Input records
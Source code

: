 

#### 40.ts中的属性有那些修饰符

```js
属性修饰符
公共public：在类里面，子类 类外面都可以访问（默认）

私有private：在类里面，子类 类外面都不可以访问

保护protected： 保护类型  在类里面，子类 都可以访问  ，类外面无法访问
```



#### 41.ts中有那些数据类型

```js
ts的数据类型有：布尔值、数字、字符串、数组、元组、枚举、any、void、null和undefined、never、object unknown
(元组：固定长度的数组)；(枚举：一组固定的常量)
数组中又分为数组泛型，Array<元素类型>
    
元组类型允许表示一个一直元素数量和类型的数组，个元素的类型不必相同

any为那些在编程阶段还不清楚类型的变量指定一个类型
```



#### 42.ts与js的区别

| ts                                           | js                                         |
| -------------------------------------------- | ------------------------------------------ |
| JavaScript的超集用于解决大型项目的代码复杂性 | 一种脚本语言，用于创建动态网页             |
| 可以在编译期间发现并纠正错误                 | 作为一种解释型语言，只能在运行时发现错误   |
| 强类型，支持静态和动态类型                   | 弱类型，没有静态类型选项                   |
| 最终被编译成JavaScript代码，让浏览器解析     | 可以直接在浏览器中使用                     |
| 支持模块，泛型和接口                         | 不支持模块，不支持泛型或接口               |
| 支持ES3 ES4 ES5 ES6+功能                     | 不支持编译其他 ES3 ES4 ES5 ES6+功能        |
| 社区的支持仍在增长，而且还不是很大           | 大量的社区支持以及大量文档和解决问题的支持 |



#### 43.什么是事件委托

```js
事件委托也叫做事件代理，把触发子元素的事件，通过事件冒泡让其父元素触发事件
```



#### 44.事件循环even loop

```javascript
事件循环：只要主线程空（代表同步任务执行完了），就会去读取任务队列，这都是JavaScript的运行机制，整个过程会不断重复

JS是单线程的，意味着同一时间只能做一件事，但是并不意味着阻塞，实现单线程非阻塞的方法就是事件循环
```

What is needed
Within this material, how many lines include the word "在类里面"? State only the number.

Exercise response
3